Московско-литовский договор 1384 года интересен еще тем, что был заключен на базе признания жизненности общерусской программы с фиксацией ведущей роли Дмитрия Донского в ее осуществлении. Ведь именно литовско-русские князья «докончали и целовали крест великому князю Дмитрию Ивановичу и брату его Владимиру Ондреевичу и их детям», а не наоборот. Наконец, в особом соглашении, заключенном между Дмитрием Ивановичем и вдовой Ольгерда — тверской княжной Ульяной по поводу предполагающейся женитьбы ее сына Ягайло и дочери московского князя, подчеркивалось: «Великому князю Дмитрию Ивановичу дочь свою за него (Ягайло) дати, а ему, великому князю Ягайло, быти в их воле и креститься в православную веру и христианство свое объявити во все люди». Может быть, это обстоятельство и стало одной из важнейших предпосылок разворота политики Ягайло практически на 180 градусов всего через год.

Следует полагать, что и тогда, и позже среди знати Великого княжества Литовского и Русского, в общем-то, было немного охотников идти под тяжелую руку Москвы, строившей централизованное государство, теряя при этом свои вольности, имевшие место в федеративном Литовско-Русском государстве. Крестоносцы и ордынские правители со своей стороны тоже предпринимали все, чтобы ликвидировать наметившийся союз между двумя великими княжениями и, наоборот, возродить противоборство между ними. Но больше всего в этом деле преуспели дальновидные малопольские феодалы, посадившие в октябре 1384 года на польский престол юную принцессу Ядвигу, а уже в январе следующего года начавшие тайные переговоры с Ягайло о выдаче замуж за него этой королевы-невесты. Условием было принятие Литвой католичества под эгидой Польши и избрание Ягайло польским королем. Прямо скажем, предложение это оказалось для Ягайло несколько предпочтительнее московского. Не исключено, что на его решение повлияли и личные качества невест, впрочем, Ядвиге в то время было всего 12 лет.

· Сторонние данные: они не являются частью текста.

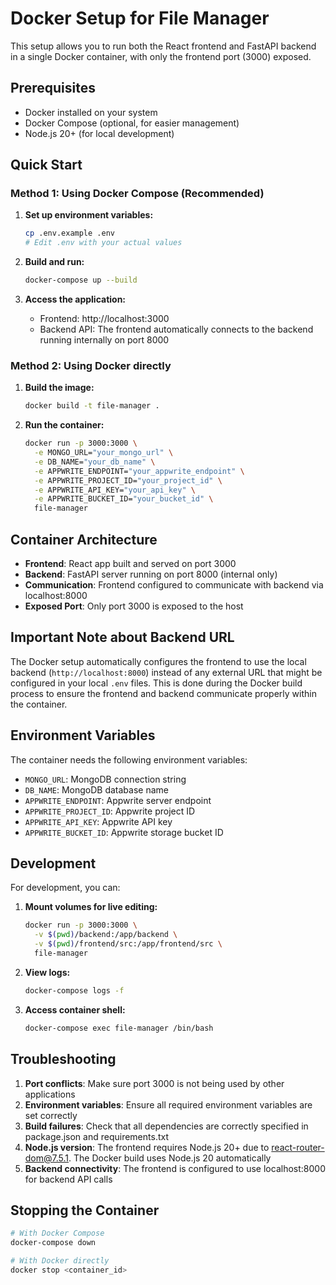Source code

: # Docker Setup for File Manager

This setup allows you to run both the React frontend and FastAPI backend in a single Docker container, with only the frontend port (3000) exposed.

## Prerequisites

- Docker installed on your system
- Docker Compose (optional, for easier management)
- Node.js 20+ (for local development)

## Quick Start

### Method 1: Using Docker Compose (Recommended)

1. **Set up environment variables:**
   ```bash
   cp .env.example .env
   # Edit .env with your actual values
   ```

2. **Build and run:**
   ```bash
   docker-compose up --build
   ```

3. **Access the application:**
   - Frontend: http://localhost:3000
   - Backend API: The frontend automatically connects to the backend running internally on port 8000

### Method 2: Using Docker directly

1. **Build the image:**
   ```bash
   docker build -t file-manager .
   ```

2. **Run the container:**
   ```bash
   docker run -p 3000:3000 \
     -e MONGO_URL="your_mongo_url" \
     -e DB_NAME="your_db_name" \
     -e APPWRITE_ENDPOINT="your_appwrite_endpoint" \
     -e APPWRITE_PROJECT_ID="your_project_id" \
     -e APPWRITE_API_KEY="your_api_key" \
     -e APPWRITE_BUCKET_ID="your_bucket_id" \
     file-manager
   ```

## Container Architecture

- **Frontend**: React app built and served on port 3000
- **Backend**: FastAPI server running on port 8000 (internal only)
- **Communication**: Frontend configured to communicate with backend via localhost:8000
- **Exposed Port**: Only port 3000 is exposed to the host

## Important Note about Backend URL

The Docker setup automatically configures the frontend to use the local backend (`http://localhost:8000`) instead of any external URL that might be configured in your local `.env` files. This is done during the Docker build process to ensure the frontend and backend communicate properly within the container.

## Environment Variables

The container needs the following environment variables:

- `MONGO_URL`: MongoDB connection string
- `DB_NAME`: MongoDB database name
- `APPWRITE_ENDPOINT`: Appwrite server endpoint
- `APPWRITE_PROJECT_ID`: Appwrite project ID
- `APPWRITE_API_KEY`: Appwrite API key
- `APPWRITE_BUCKET_ID`: Appwrite storage bucket ID

## Development

For development, you can:

1. **Mount volumes for live editing:**
   ```bash
   docker run -p 3000:3000 \
     -v $(pwd)/backend:/app/backend \
     -v $(pwd)/frontend/src:/app/frontend/src \
     file-manager
   ```

2. **View logs:**
   ```bash
   docker-compose logs -f
   ```

3. **Access container shell:**
   ```bash
   docker-compose exec file-manager /bin/bash
   ```

## Troubleshooting

1. **Port conflicts**: Make sure port 3000 is not being used by other applications
2. **Environment variables**: Ensure all required environment variables are set correctly
3. **Build failures**: Check that all dependencies are correctly specified in package.json and requirements.txt
4. **Node.js version**: The frontend requires Node.js 20+ due to react-router-dom@7.5.1. The Docker build uses Node.js 20 automatically
5. **Backend connectivity**: The frontend is configured to use localhost:8000 for backend API calls

## Stopping the Container

```bash
# With Docker Compose
docker-compose down

# With Docker directly
docker stop <container_id>
```
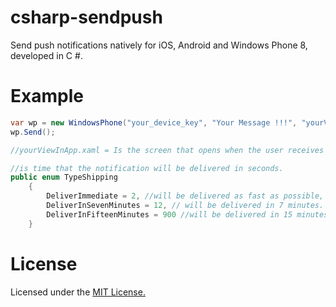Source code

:csharp-sendpush
===============

Send push notifications natively for iOS, Android and Windows Phone 8, developed in C #.

Example
===============

```csharp
var wp = new WindowsPhone("your_device_key", "Your Message !!!", "yourViewInApp.xaml", TypeShipping.DeliverImmediate); 
wp.Send();

//yourViewInApp.xaml = Is the screen that opens when the user receives and tap the notification.

//is time that the notification will be delivered in seconds.
public enum TypeShipping
    {
        DeliverImmediate = 2, //will be delivered as fast as possible, preferably now.
        DeliverInSevenMinutes = 12, // will be delivered in 7 minutes.
        DeliverInFifteenMinutes = 900 //will be delivered in 15 minutes.
    }

```


License
===============

Licensed under the <a href="http://opensource.org/licenses/mit-license.php">MIT License.</a>
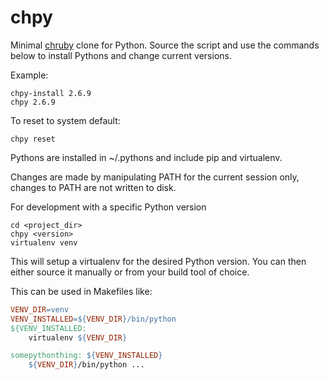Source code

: # chpy

Minimal [chruby](https://github.com/postmodern/chruby) clone for Python. Source the script and use the commands below to install Pythons and change current versions.

Example:

```shell
chpy-install 2.6.9
chpy 2.6.9
```

To reset to system default: 

```shell
chpy reset
```

Pythons are installed in ~/.pythons and include pip and virtualenv.

Changes are made by manipulating PATH for the current session only, changes
to PATH are not written to disk.

For development with a specific Python version

```shell 
cd <project_dir>
chpy <version>
virtualenv venv
```

This will setup a virtualenv for the desired Python version. You can then either
source it manually or from your build tool of choice.

This can be used in Makefiles like:

```Makefile
VENV_DIR=venv
VENV_INSTALLED=${VENV_DIR}/bin/python
${VENV_INSTALLED:
    virtualenv ${VENV_DIR}

somepythonthing: ${VENV_INSTALLED}
    ${VENV_DIR}/bin/python ... 
``` 

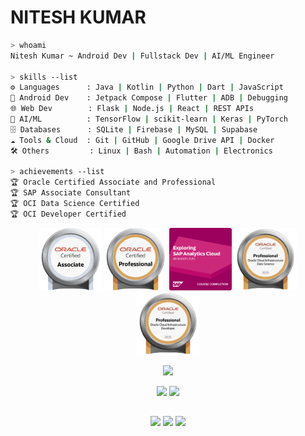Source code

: <p align="center">
  <h1><strong>NITESH KUMAR</strong>
  </h1> 
</p>





```bash
> whoami
Nitesh Kumar ~ Android Dev | Fullstack Dev | AI/ML Engineer

> skills --list
⚙️ Languages      : Java | Kotlin | Python | Dart | JavaScript
📱 Android Dev    : Jetpack Compose | Flutter | ADB | Debugging
🌐 Web Dev        : Flask | Node.js | React | REST APIs
🧠 AI/ML          : TensorFlow | scikit-learn | Keras | PyTorch
🗄️ Databases      : SQLite | Firebase | MySQL | Supabase
☁️ Tools & Cloud  : Git | GitHub | Google Drive API | Docker
🛠️ Others         : Linux | Bash | Automation | Electronics

> achievements --list
🏆 Oracle Certified Associate and Professional  
🏆 SAP Associate Consultant
🏆 OCI Data Science Certified
🏆 OCI Developer Certified  
```


</p>
<p align="center">
<!-- Earned Badges -->
<img src="https://github.com/daemon-001/daemon-001/blob/main/Badges/Oracle_Associate.png" width="100px">
<img src="https://github.com/daemon-001/daemon-001/blob/main/Badges/Oracle_Professional.png" width="100px">
<img src="https://github.com/daemon-001/daemon-001/blob/main/Badges/SAP_AC.png" width="100px">
<img src="https://github.com/daemon-001/daemon-001/blob/main/Badges/OCI_DS.png" width="100px">
<img src="https://github.com/daemon-001/daemon-001/blob/main/Badges/OCI-Dev.png" width="100px">
</p>


<p align="center">
  <!-- Profile Overview -->
  <img src="https://github-profile-summary-cards.vercel.app/api/cards/profile-details?username=daemon-001&theme=radical" height="200px"/>
</p>
<p align="center">
  <!-- Language & Repo Stats -->
  <img src="https://github-profile-summary-cards.vercel.app/api/cards/most-commit-language?username=daemon-001&theme=radical" height="200px"/>
  <img src="https://github-profile-summary-cards.vercel.app/api/cards/productive-time?username=daemon-001&theme=radical&utcOffset=5.5" height="200px"/>
</p>



<!-- Social Section -->
##  

<p align="center">
  <a href="https://www.linkedin.com/in/daemon001/"><img src="https://img.shields.io/badge/LinkedIn-0A66C2?style=for-the-badge&logo=linkedin&logoColor=white"/></a> 
  <a href="mailto:nitesh.kumar4work@gmail.com"><img src="https://img.shields.io/badge/Email-D14836?style=for-the-badge&logo=gmail&logoColor=white"/></a>
  <a href="https://buymeacoffee.com/daemon001"><img src="https://img.shields.io/badge/-Buy_me_a_coffee-FECC00?style=for-the-badge&logo=buymeacoffee&logoColor=black"/></a>
</p>


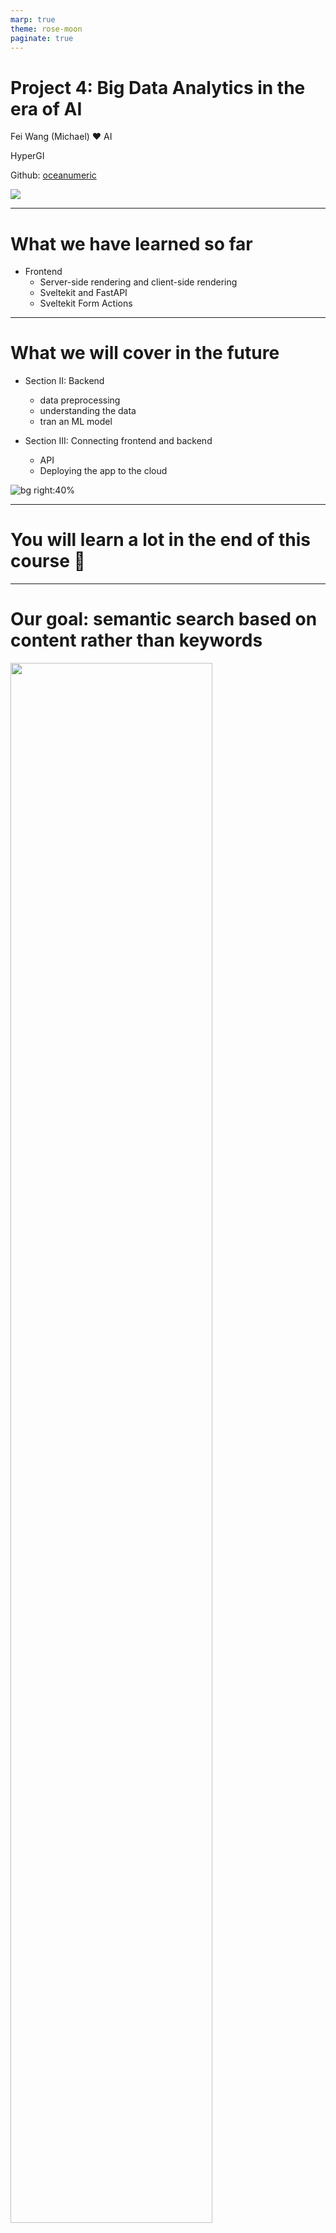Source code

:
 ```yaml
---
marp: true
theme: rose-moon
paginate: true
---
```



# Project 4: Big Data Analytics in the era of AI

Fei Wang (Michael) :heart: AI

HyperGI

Github: [oceanumeric](https://github.com/oceanumeric)


<img class="landing-img" src="https://media.giphy.com/media/lUZwWoJfL0c0HCIDRP/giphy.gif">

---

# What we have learned so far

- Frontend
    - Server-side rendering and client-side rendering
    - Sveltekit and FastAPI
    - Sveltekit Form Actions


--- 

# What we will cover in the future

- Section II: Backend
    - data preprocessing
    - understanding the data
    - tran an ML model

- Section III: Connecting frontend and backend
    - API
    - Deploying the app to the cloud

![bg right:40%](https://i1.sndcdn.com/artworks-000161343212-nl9o5i-t500x500.jpg)

---

# You will learn a lot in the end of this course :high_brightness:


--- 

# Our goal: semantic search based on content rather than keywords

<img style="width:80%" src="./images/viberary.png">

---

# Our dataset: Goodreads Book Graph Datasets

- <a href="https://mengtingwan.github.io/data/goodreads.html" target="_blank"> Goodreads Book Graph Datasets</a>
- <a href="https://www.goodreads.com/book/show/14318.Chronicles_Volume_One" target="_blank"> Goodreads Example</a>

- Total size: + 10GB (compressed); + 50GB (uncompressed)
- Number of books: 2.36M
- It can be called a big data project


---

# Data Engineering 101: the core

<img style="width:80%" src="./images/com-structure.png">



---

# Data Engineering 101: the core

<img style="width:80%" src="./images/com-structure2.png">


---

# Data Engineering 101: modern data stack

<img style="width:80%" src="https://miro.medium.com/v2/resize:fit:1088/1*utPC3ko2A-nJEmfqoWhxyw.png">


---

# Data Engineering 101: modern data stack

<img style="width:80%" src="https://www.xenonstack.com/hubfs/building-modern-data-stack.png">


---

# Data Engineering 101: too many tools

<img style="width:80%" src="./images/tmtools.png">


---

# How to navigate the modern data stack?

<img style="width:90%" src="./images/dataflow.png">


---

![bg fit](./images/downloaddemo1.png)


---

![bg contain](./images/downloaddemo2.png)


---

# Navigate the modern data stack

- You cannot speed up the data flow if you have to move the data from one tool to another
    - especially when the data is big
    - and it has to travel through the internet
- The top rule is to use less tools
    - with one more tool,
        - you have to learn it
        - you have to move the data to it


---

# Navigate the modern data stack

<img style="width:89%" src="./images/local-cloud.png">


---

# Navigate the modern data stack

<img style="width:80%" src="./images/bigquerydemo.png">


---

![bg fit](./images/offcloud.png)



---

# Roadmap

- Introduction to big data analytics

- Download the data from Google Cloud Storage and `bash` scripting

- Data preprocessing with `duckdb` in R or Python

- Data analysis with `duckdb` in R or Python


---

# Introduction to big data analytics :elephant:


---

# Big data analytics in the era of AI: benchmark

- <a href="https://h2oai.github.io/db-benchmark/" target="_blank"> Benchmark </a>
- Guidances:
    - CSV (<= 50 GB): `data.table` in R
    - CSV (>= 50 GB): `duckdb` in R or Python
    - Json (>= 5 GB): `duckdb` in R or Python
    - Parquet (>= 5 GB): `duckdb` in R or Python
- Therefore, you only need to know:
    - `data.table` in R
    - `pandas` in Python
    - `duckdb` in R or Python



---

![bg fit](https://www.boardinfinity.com/blog/content/images/2023/05/OLAP-VS-OLTP.png)


---

![bg fit](./images/andy-pavlo.png)



---

# DuckDB: a new tool

- <a href="https://duckdb.org/" target="_blank"> DuckDB </a>
- Big data analytics
- SQL
- library in R and Python
- <a href="https://vickiboykis.com/2022/12/05/the-cloudy-layers-of-modern-day-programming/" target="_blank"> The Cloudy Layers of Modern-Day Programming </a>
- <a href="https://vickiboykis.com/2023/01/17/welcome-to-the-jungle-we-got-fun-and-frames/" target="_blank"> Welcome to the Jungle, We Got Fun and Frames </a>


---
##  DuckDB: a new tool

- <a href="https://speakerdeck.com/higgi13425/big-data-with-arrow-and-duckdb?slide=6" target="_blank"> Big Data with Arrow and DuckDB </a>
- <a href="https://bwlewis.github.io/duckdb_and_r/taxi/taxi.html" target="_blank"> DuckDB and R </a>


<img style="width:80%" src="./images/com-structure2.png">


---

## DuckDB: a new tool

<a href="https://colorado.posit.co/rsc/bigger-data-prez/#12" target="_blank"> Bigger Data </a>

<img style="width:70%" src="./images/data-warehouse.png">


---

# We did not talk about GPU based data analytics :seedling:


--- 

# Install DuckDB in R


```r
install.packages("duckdb")
```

Бескоролевье в Польше началось в 1370 году, когда умер последний король из династии Пястов. В 1383 году дело едва не дошло до гражданской войны — феодальные дома Налэнчей и Гржимайлитов выдвинули на польский престол своего претендента каждый. Налэнчи требовали утверждения на польском престоле представителей Анжуйской династии, а Гржимайлиты стеной стояли за «последнюю из Пястов» — Ядвигу, внучку Владислава Локетка и дочь венгерского короля Людовика, в жилах которой как-никак текла кровь легендарных Мешко и Болеслава Храброго.

Ядвига Пяст.

Ягайло Гедиминович.

Гржимайлиты победили — коронация Ядвиги состоялась в 1384 году, причем епископ Гнезнинский короновал ее как короля?!

Ставку на Ягайло польская знать сделала не случайно. Не то чтобы он им был так уж хорош, но с его коронацией у Польши отпадала целая куча проблем. Во-первых, в 1383–1384 годах Ягайло отвоевал у Януша Мазовецкого Брестскую землю и совершил набег на Малую (Южную) Польшу, дойдя до реки Вислица, расположенной всего в нескольких километрах от Кракова — столицы государства. Во-вторых, появлялся шанс прекращения конфликта из-за галицко-волынских земель. А там, глядишь, можно будет как-то инкорпорировать в состав Польши и все Великое княжество Литовское!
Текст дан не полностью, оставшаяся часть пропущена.